三位一体(B年)の説教=マタイ28.16~20
2015年5月31日
大相撲甚句に次のようなひと節があるそうです。「土俵の砂つけ/男をみがき/錦を飾りて/母待つ国へ・・」と。この夏場所10日目、横綱日馬富士戦で初の金星を手にした平幕の臥牙丸関(28歳)の歓喜は、ただ事ではなかったようです。
「ボク勝ったの?信じられない。金星は一生残るし、めっちゃうれしい。神さまありがとう」と、インタビューで神さまにお礼を述べたんだそうです。こんな人あまりいませんよね。これだけ喜ばれたら、横綱日馬富士としても、いくら負けたとはいえ本望だろう、とは解説者の元横綱北の冨士さんです。
臥牙丸関の故郷グルジアでは、病気療養中の母親が一人暮らしをしているといいます。毎日の電話を欠かさないそうです。あの相撲甚句が彼の中にあるのでしょうか。ここに親子の愛情関係、絆を見る思いがします。
わたしたち人間の世界では、愛の関係、絆の中身が分かるように外に表現されます。言葉で、行動で、仕草で。これが人としての普段の姿ではないでしょうか。そして、その関係は深まり、高まっていきます。現実には頼りになるし「お陰さまで」と言いたくなります。
こうした人間関係だけではなく、さらに信仰者にとっての「お陰さまで」とは誰に言いたくなるのでしょう。もちろんのこと、神に向かってです。
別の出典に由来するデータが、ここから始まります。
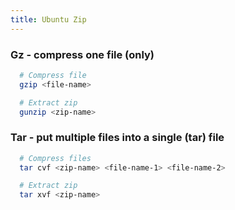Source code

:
 ```yaml
---
title: Ubuntu Zip
---
```


### Gz - compress one file (only)

```bash
  # Compress file
  gzip <file-name>

  # Extract zip
  gunzip <zip-name>
```

### Tar - put multiple files into a single (tar) file

```bash
  # Compress files
  tar cvf <zip-name> <file-name-1> <file-name-2>

  # Extract zip
  tar xvf <zip-name>
```

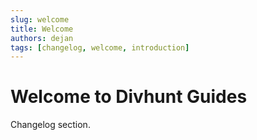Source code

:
```yaml
---
slug: welcome
title: Welcome
authors: dejan
tags: [changelog, welcome, introduction]
---
```


# Welcome to Divhunt Guides
Changelog section.
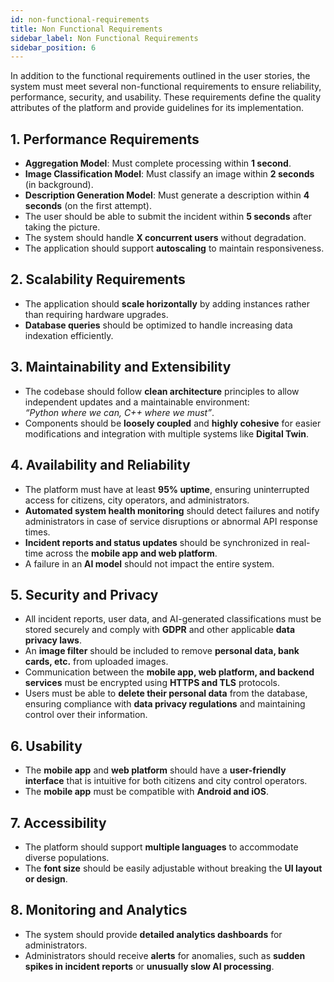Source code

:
 ```yaml
---
id: non-functional-requirements
title: Non Functional Requirements
sidebar_label: Non Functional Requirements
sidebar_position: 6
---
```


In addition to the functional requirements outlined in the user stories, the system must meet several non-functional requirements to ensure reliability, performance, security, and usability. These requirements define the quality attributes of the platform and provide guidelines for its implementation.

## 1. Performance Requirements
- **Aggregation Model**: Must complete processing within **1 second**.
- **Image Classification Model**: Must classify an image within **2 seconds** (in background).
- **Description Generation Model**: Must generate a description within **4 seconds** (on the first attempt).
- The user should be able to submit the incident within **5 seconds** after taking the picture.
- The system should handle **X concurrent users** without degradation.
- The application should support **autoscaling** to maintain responsiveness.

## 2. Scalability Requirements
- The application should **scale horizontally** by adding instances rather than requiring hardware upgrades.
- **Database queries** should be optimized to handle increasing data indexation efficiently.

## 3. Maintainability and Extensibility
- The codebase should follow **clean architecture** principles to allow independent updates and a maintainable environment:  
  *“Python where we can, C++ where we must”*.
- Components should be **loosely coupled** and **highly cohesive** for easier modifications and integration with multiple systems like **Digital Twin**.

## 4. Availability and Reliability
- The platform must have at least **95% uptime**, ensuring uninterrupted access for citizens, city operators, and administrators.
- **Automated system health monitoring** should detect failures and notify administrators in case of service disruptions or abnormal API response times.
- **Incident reports and status updates** should be synchronized in real-time across the **mobile app and web platform**.
- A failure in an **AI model** should not impact the entire system.

## 5. Security and Privacy
- All incident reports, user data, and AI-generated classifications must be stored securely and comply with **GDPR** and other applicable **data privacy laws**.
- An **image filter** should be included to remove **personal data, bank cards, etc.** from uploaded images.
- Communication between the **mobile app, web platform, and backend services** must be encrypted using **HTTPS and TLS** protocols.
- Users must be able to **delete their personal data** from the database, ensuring compliance with **data privacy regulations** and maintaining control over their information.

## 6. Usability
- The **mobile app** and **web platform** should have a **user-friendly interface** that is intuitive for both citizens and city control operators.
- The **mobile app** must be compatible with **Android and iOS**.

## 7. Accessibility
- The platform should support **multiple languages** to accommodate diverse populations.
- The **font size** should be easily adjustable without breaking the **UI layout or design**.

## 8. Monitoring and Analytics
- The system should provide **detailed analytics dashboards** for administrators.
- Administrators should receive **alerts** for anomalies, such as **sudden spikes in incident reports** or **unusually slow AI processing**.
今日は三位一体の主日です。神の姿を、ご自身を、その中身を示そうとなさっているのが今日の祝日です。神の内面の啓示です。父と子は互いに交流しあい、与えあい、そして第三のペルソナ聖霊が、父と子の愛の結びとして発出します。
わたしたちの信仰は、この三位一体の神の愛の交わりの中に入れられていくことなのです。信者として生きることは、キリスト教的ヒューマニズムを生きることではありません。神の愛の関係に参与することです。そして、イエスさまがわたしたちのためにお祈りくださったように、三位一体の交わりの中で一つになることです。
わたしたちの身近な生活の中で、「愛の関係」とはどのようなあり方でしょうか。そこに喜び、安らぎ、ホッとするものを感じますか。感じるとすれば、神との関係ではもっと豊かなものになるのでしょう。臥牙丸も親子の愛のかかわりの中で、人としての成長を見ることができたのではないでしょうか。「お陰さまで」と言いたくなるのです。
イエスさまはどのような思いで最後の祈りをしてくださったのでしょうか、思い起こしてみるのも大事なのでは・・?